--- What is being asked ---
Retype the records below exactly as given, but only from the first line through the line with "Australian scientists have", and without the pictures.

--- Exercise inputs ---
"""

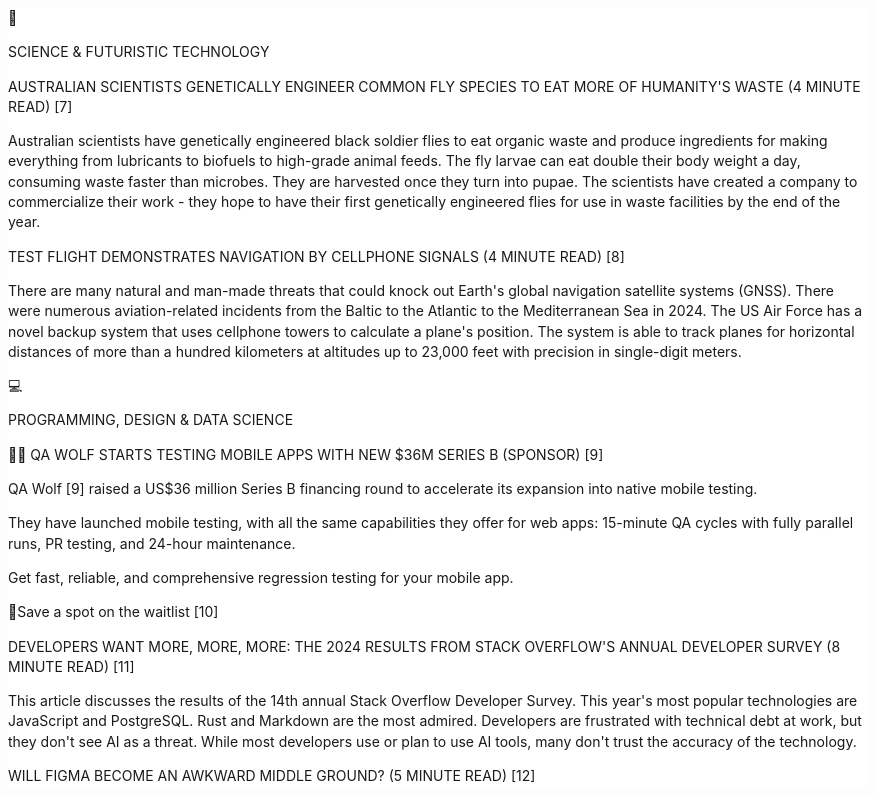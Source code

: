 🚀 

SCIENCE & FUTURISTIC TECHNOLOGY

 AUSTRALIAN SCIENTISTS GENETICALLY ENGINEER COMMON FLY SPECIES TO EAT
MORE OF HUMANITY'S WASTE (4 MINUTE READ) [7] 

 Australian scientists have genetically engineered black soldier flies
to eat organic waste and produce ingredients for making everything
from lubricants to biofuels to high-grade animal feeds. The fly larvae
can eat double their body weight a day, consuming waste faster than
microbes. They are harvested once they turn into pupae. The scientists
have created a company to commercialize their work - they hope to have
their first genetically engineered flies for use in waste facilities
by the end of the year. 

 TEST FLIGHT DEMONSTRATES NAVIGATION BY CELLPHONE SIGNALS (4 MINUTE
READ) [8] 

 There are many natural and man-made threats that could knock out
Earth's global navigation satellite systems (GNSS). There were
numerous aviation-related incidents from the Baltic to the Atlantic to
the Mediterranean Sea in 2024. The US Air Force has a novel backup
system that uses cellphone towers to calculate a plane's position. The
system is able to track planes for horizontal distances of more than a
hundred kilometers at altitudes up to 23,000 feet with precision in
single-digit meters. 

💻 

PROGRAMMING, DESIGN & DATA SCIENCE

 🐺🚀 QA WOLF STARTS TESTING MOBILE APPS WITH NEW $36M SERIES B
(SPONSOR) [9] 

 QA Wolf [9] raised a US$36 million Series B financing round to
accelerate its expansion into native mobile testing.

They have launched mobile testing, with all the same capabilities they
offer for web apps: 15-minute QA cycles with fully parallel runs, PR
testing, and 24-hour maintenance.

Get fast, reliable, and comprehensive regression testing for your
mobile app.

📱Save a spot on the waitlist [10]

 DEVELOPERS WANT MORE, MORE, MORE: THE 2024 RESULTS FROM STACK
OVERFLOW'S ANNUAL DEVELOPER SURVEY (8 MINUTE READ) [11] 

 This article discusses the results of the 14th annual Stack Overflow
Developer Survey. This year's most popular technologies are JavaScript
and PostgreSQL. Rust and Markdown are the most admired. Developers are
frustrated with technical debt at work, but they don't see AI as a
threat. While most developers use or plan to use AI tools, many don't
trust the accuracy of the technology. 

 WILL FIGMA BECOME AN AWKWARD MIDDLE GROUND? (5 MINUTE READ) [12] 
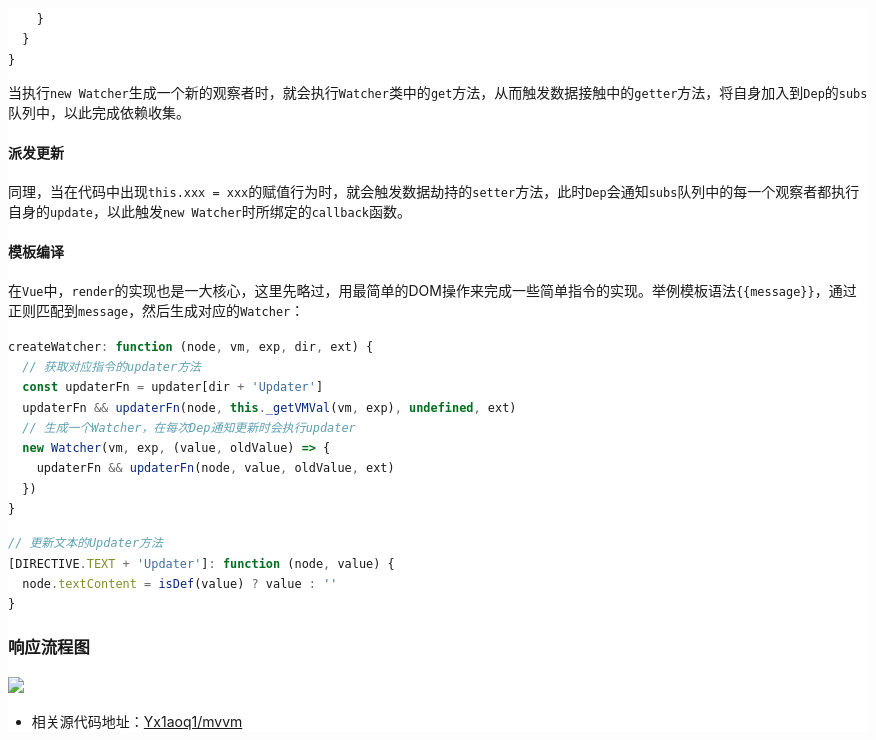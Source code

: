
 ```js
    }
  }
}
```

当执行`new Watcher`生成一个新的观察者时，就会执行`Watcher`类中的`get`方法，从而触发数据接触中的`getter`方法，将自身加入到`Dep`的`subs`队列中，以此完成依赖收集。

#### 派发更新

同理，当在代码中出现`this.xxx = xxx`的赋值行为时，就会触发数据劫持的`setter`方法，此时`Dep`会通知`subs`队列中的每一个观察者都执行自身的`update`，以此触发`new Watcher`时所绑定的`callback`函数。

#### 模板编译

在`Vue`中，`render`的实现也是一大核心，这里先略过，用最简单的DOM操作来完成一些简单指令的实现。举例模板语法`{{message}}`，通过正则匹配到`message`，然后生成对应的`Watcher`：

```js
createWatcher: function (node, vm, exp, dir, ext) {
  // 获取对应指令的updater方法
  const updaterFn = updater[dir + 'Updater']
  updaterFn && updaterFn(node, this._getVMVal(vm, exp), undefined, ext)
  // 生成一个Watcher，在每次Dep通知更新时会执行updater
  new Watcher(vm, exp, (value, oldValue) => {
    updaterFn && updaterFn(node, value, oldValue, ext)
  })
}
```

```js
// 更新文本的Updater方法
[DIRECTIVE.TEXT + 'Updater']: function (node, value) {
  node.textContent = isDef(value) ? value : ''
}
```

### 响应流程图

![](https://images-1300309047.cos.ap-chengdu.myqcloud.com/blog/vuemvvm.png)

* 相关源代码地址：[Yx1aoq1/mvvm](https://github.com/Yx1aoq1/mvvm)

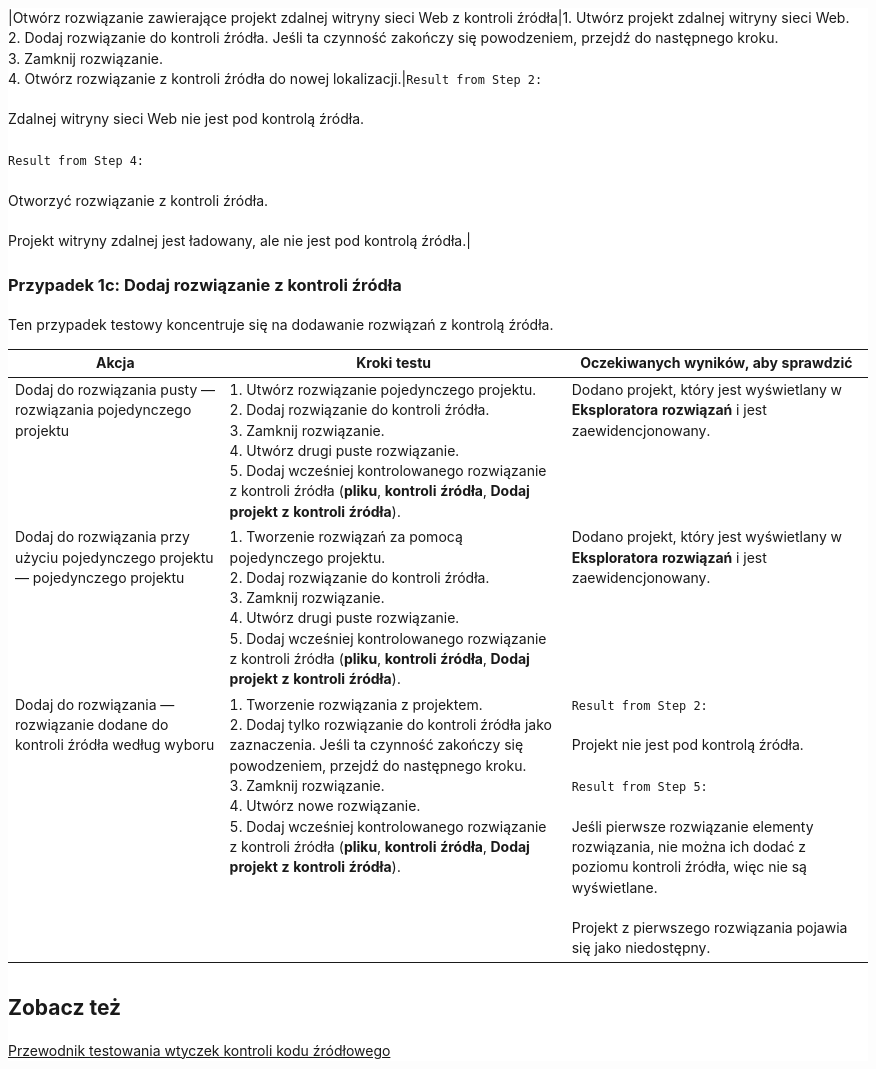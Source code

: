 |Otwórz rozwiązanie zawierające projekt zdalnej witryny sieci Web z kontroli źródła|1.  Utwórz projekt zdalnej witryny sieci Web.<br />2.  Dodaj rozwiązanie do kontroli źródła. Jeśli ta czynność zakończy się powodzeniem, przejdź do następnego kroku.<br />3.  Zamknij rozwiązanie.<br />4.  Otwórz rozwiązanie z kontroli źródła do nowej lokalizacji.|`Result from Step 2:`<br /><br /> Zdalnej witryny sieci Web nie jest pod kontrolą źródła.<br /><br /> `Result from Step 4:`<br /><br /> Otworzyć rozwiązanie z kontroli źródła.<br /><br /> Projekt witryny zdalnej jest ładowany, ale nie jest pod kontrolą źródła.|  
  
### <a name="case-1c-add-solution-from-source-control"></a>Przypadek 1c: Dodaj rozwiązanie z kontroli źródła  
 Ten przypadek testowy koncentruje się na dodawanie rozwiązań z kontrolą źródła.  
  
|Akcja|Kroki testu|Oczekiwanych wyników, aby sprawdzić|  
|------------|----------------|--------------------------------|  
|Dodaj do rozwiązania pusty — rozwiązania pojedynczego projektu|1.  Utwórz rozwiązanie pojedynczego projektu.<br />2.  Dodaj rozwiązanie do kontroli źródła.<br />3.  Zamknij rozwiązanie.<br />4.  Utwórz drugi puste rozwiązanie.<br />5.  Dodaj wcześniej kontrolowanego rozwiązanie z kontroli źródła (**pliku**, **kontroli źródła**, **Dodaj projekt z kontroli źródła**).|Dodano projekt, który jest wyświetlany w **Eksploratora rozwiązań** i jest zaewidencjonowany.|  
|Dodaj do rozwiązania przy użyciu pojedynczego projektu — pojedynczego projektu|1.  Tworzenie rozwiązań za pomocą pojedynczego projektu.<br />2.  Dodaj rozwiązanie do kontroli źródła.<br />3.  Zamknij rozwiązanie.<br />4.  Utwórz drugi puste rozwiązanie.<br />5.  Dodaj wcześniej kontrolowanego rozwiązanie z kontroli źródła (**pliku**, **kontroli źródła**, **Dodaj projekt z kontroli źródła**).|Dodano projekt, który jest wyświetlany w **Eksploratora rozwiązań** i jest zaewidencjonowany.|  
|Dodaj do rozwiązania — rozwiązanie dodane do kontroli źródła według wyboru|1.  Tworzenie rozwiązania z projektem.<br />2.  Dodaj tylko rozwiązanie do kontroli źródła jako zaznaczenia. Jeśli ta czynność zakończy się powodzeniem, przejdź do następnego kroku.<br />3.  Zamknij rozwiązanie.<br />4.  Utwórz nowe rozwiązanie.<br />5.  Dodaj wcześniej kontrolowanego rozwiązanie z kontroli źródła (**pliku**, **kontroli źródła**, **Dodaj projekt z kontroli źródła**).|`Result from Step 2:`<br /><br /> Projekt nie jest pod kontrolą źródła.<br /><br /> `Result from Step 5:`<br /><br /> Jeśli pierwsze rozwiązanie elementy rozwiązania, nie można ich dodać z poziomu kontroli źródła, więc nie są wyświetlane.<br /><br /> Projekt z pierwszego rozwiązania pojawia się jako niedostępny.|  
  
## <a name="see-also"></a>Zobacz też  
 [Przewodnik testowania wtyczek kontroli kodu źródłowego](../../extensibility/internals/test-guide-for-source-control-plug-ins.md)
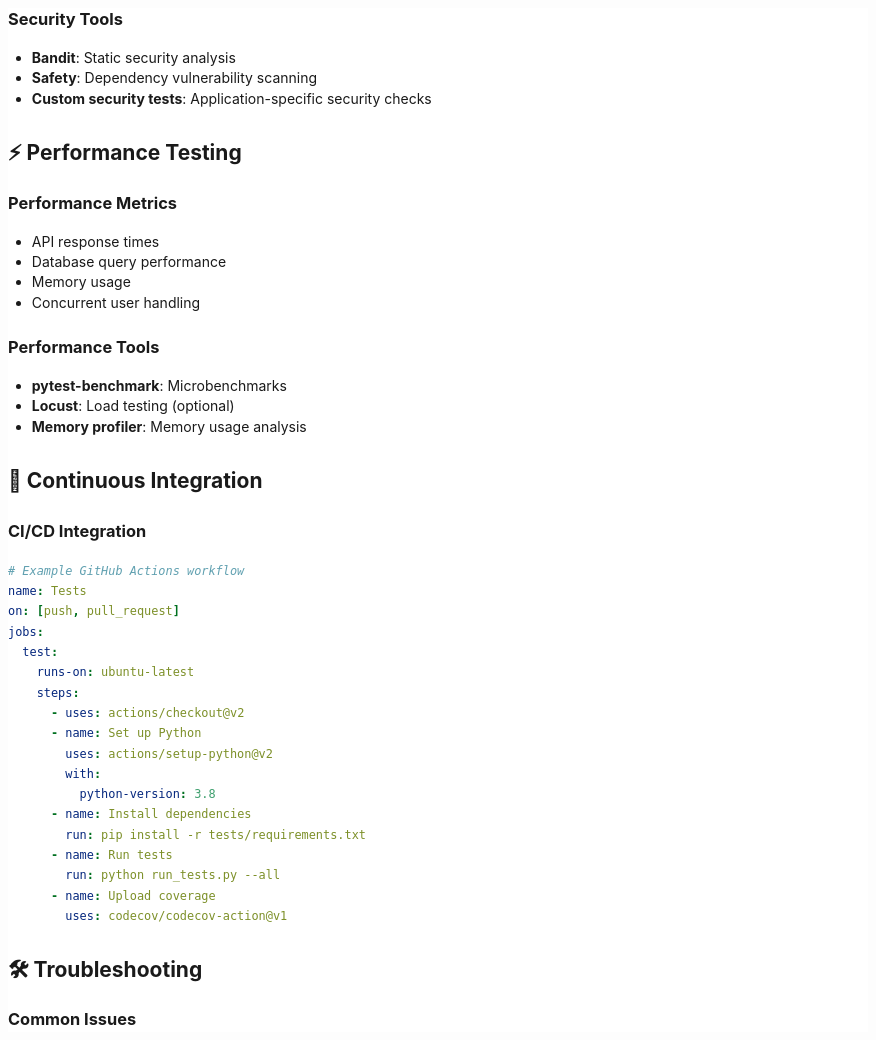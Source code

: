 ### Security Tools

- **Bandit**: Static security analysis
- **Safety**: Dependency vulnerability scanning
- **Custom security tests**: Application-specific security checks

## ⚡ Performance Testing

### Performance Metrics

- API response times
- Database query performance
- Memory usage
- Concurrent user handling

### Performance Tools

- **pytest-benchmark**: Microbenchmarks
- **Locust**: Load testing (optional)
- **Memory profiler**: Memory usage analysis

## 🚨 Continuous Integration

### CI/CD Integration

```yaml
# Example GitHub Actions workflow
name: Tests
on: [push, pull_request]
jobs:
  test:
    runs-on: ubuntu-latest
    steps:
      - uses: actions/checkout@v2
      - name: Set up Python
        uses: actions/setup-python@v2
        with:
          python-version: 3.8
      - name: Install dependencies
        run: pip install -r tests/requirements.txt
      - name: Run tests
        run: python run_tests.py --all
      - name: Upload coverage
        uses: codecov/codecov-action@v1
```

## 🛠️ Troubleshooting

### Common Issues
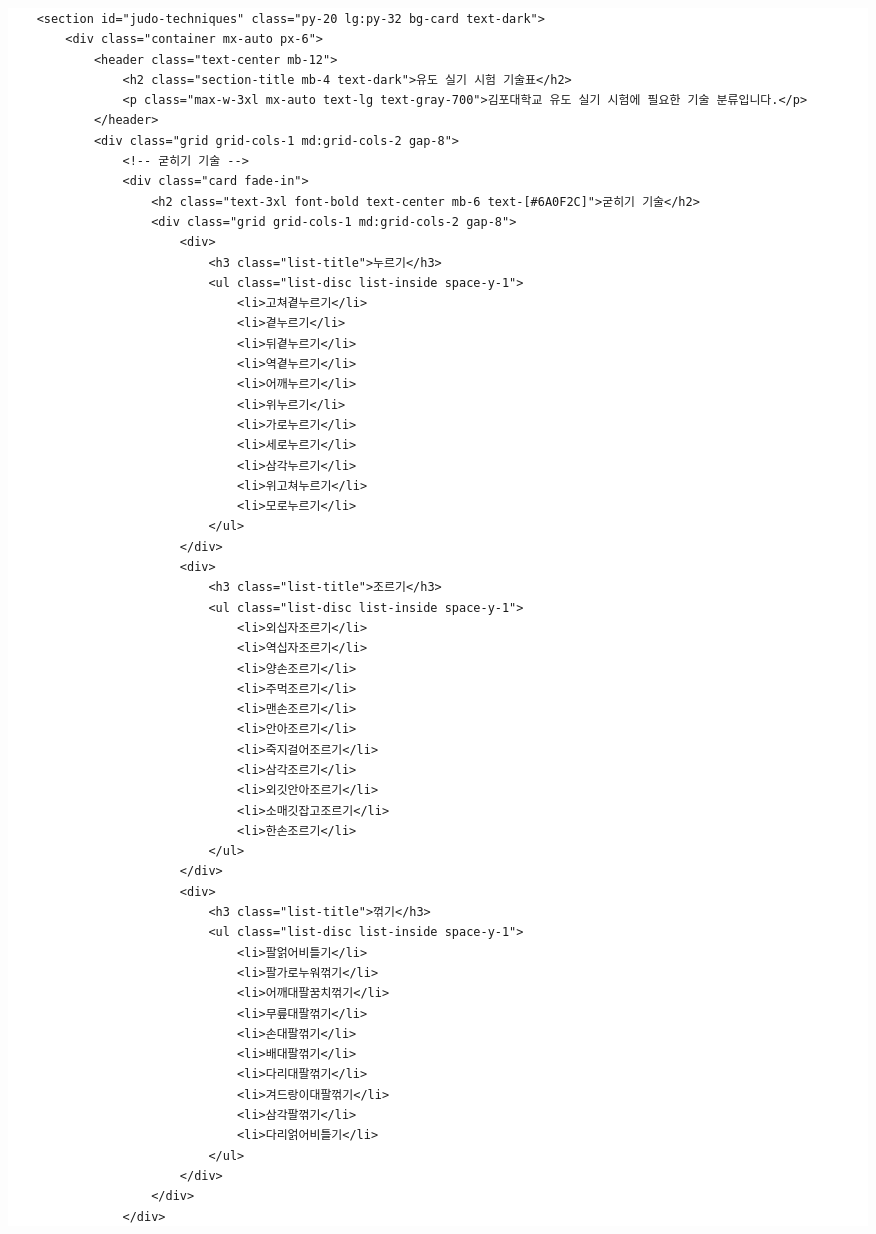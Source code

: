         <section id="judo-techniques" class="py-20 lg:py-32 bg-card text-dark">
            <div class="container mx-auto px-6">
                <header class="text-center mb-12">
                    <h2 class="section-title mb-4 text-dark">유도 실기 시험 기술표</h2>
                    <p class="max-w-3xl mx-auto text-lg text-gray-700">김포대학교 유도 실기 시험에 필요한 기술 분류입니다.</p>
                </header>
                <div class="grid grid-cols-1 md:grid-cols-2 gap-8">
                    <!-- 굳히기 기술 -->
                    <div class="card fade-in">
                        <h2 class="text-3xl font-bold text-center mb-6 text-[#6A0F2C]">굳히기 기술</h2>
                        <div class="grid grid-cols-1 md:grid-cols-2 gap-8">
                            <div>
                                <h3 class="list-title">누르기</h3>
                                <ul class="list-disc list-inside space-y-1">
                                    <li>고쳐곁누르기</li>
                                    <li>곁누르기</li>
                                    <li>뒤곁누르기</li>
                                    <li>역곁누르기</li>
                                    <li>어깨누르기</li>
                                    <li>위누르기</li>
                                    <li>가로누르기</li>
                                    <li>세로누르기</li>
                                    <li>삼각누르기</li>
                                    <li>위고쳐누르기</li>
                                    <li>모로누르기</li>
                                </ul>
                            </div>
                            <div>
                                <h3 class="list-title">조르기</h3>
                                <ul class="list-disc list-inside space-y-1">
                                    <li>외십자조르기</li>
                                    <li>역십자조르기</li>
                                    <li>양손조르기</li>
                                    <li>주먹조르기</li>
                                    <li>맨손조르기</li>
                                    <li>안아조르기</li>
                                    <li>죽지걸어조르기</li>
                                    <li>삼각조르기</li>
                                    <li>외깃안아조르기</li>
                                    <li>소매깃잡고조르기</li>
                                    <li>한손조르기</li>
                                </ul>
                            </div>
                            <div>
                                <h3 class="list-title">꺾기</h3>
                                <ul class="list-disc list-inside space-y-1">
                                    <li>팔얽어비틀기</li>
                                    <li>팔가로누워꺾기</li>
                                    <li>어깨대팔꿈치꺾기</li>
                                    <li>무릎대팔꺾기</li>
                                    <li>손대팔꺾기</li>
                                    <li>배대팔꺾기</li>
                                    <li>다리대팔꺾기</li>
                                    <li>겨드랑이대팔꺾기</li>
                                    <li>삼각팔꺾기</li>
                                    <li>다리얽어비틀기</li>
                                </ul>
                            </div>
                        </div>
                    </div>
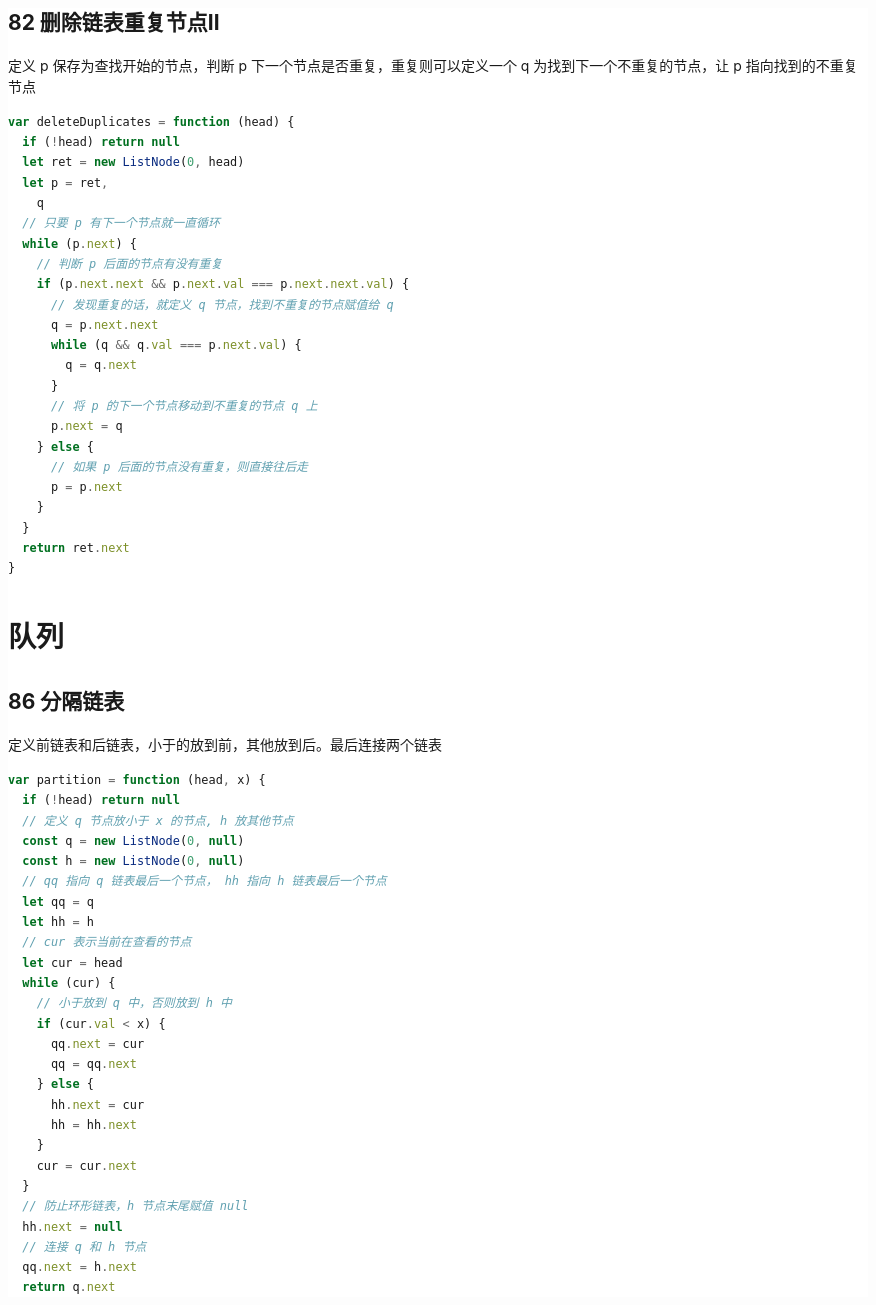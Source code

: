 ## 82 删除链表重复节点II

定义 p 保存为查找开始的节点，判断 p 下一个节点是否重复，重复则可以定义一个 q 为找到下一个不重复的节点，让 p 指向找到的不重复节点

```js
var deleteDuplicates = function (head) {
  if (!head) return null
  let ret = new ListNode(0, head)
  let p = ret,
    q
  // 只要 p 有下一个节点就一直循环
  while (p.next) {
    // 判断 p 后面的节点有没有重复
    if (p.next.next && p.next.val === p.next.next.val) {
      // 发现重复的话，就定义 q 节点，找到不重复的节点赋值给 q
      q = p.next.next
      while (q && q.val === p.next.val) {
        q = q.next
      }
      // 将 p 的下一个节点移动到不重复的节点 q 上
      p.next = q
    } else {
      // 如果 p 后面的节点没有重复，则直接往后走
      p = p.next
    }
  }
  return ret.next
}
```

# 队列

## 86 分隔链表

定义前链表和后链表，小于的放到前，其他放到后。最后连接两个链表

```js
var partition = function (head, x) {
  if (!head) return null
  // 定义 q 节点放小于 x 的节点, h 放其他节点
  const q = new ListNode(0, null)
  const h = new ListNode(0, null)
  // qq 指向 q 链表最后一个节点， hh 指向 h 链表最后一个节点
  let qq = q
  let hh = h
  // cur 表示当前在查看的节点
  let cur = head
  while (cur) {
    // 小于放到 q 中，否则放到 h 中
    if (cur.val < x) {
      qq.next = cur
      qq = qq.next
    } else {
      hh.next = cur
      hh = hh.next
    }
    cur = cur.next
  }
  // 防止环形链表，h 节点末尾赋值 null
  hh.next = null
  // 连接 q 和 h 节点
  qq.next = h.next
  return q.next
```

"""

--- Result of the task ---
Source code

: 🚀 

SCIENCE & FUTURISTIC TECHNOLOGY

 AUSTRALIAN SCIENTISTS GENETICALLY ENGINEER COMMON FLY SPECIES TO EAT
MORE OF HUMANITY'S WASTE (4 MINUTE READ) [7] 

 Australian scientists have genetically engineered black soldier flies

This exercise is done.